**WHAT TO DO:**
Your job is to return every line of the listing holding the string "tabular".
========================================================================
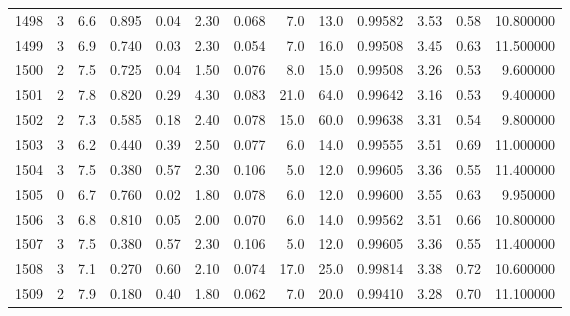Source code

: \begin{tabular}{lrrrrrrrrrrrr}
1498 &        3 &            6.6 &             0.895 &         0.04 &            2.30 &      0.068 &                  7.0 &                  13.0 &  0.99582 &  3.53 &       0.58 &  10.800000 \\
1499 &        3 &            6.9 &             0.740 &         0.03 &            2.30 &      0.054 &                  7.0 &                  16.0 &  0.99508 &  3.45 &       0.63 &  11.500000 \\
1500 &        2 &            7.5 &             0.725 &         0.04 &            1.50 &      0.076 &                  8.0 &                  15.0 &  0.99508 &  3.26 &       0.53 &   9.600000 \\
1501 &        2 &            7.8 &             0.820 &         0.29 &            4.30 &      0.083 &                 21.0 &                  64.0 &  0.99642 &  3.16 &       0.53 &   9.400000 \\
1502 &        2 &            7.3 &             0.585 &         0.18 &            2.40 &      0.078 &                 15.0 &                  60.0 &  0.99638 &  3.31 &       0.54 &   9.800000 \\
1503 &        3 &            6.2 &             0.440 &         0.39 &            2.50 &      0.077 &                  6.0 &                  14.0 &  0.99555 &  3.51 &       0.69 &  11.000000 \\
1504 &        3 &            7.5 &             0.380 &         0.57 &            2.30 &      0.106 &                  5.0 &                  12.0 &  0.99605 &  3.36 &       0.55 &  11.400000 \\
1505 &        0 &            6.7 &             0.760 &         0.02 &            1.80 &      0.078 &                  6.0 &                  12.0 &  0.99600 &  3.55 &       0.63 &   9.950000 \\
1506 &        3 &            6.8 &             0.810 &         0.05 &            2.00 &      0.070 &                  6.0 &                  14.0 &  0.99562 &  3.51 &       0.66 &  10.800000 \\
1507 &        3 &            7.5 &             0.380 &         0.57 &            2.30 &      0.106 &                  5.0 &                  12.0 &  0.99605 &  3.36 &       0.55 &  11.400000 \\
1508 &        3 &            7.1 &             0.270 &         0.60 &            2.10 &      0.074 &                 17.0 &                  25.0 &  0.99814 &  3.38 &       0.72 &  10.600000 \\
1509 &        2 &            7.9 &             0.180 &         0.40 &            1.80 &      0.062 &                  7.0 &                  20.0 &  0.99410 &  3.28 &       0.70 &  11.100000 \\

\end{tabular}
========================================================================
**RESPONSE FOR THIS EXERCISE:**
: \begin{tabular}{lrrrrrrrrrrrr}
\end{tabular}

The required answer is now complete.